# [WHAT THE EXERCISE ASKS]
Would you return exactly the lines below from the line with "Source code" through the line with "# Theme customization (wooCommerce)", both included, and nothing else, leaving out the pictures?

# [INFORMATION SUPPLIED]
────────────────────
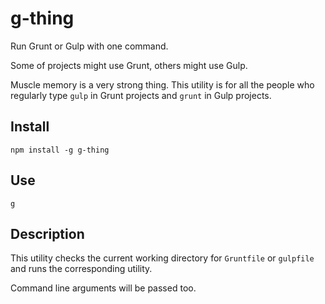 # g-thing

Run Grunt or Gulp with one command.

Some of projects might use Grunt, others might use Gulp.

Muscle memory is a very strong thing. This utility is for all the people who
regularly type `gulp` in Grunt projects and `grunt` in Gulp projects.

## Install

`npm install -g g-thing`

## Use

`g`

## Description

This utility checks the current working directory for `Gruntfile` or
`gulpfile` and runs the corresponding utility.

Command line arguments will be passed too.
────────────────────
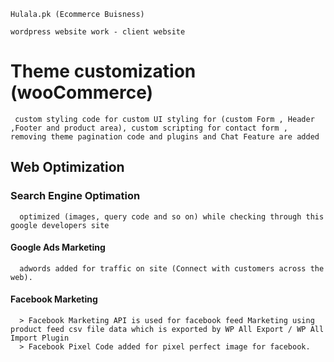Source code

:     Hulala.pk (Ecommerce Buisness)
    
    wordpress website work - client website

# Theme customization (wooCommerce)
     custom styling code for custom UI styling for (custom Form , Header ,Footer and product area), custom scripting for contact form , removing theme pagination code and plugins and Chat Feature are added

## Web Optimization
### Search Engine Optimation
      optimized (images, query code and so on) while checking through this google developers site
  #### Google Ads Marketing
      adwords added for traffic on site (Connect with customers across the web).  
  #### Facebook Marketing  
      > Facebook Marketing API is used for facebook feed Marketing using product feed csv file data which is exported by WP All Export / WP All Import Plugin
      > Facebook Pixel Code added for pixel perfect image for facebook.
────────────────────
# [ANSWER FOR THE TASK]
Source code

:     Hulala.pk (Ecommerce Buisness)
    
    wordpress website work - client website

# Theme customization (wooCommerce)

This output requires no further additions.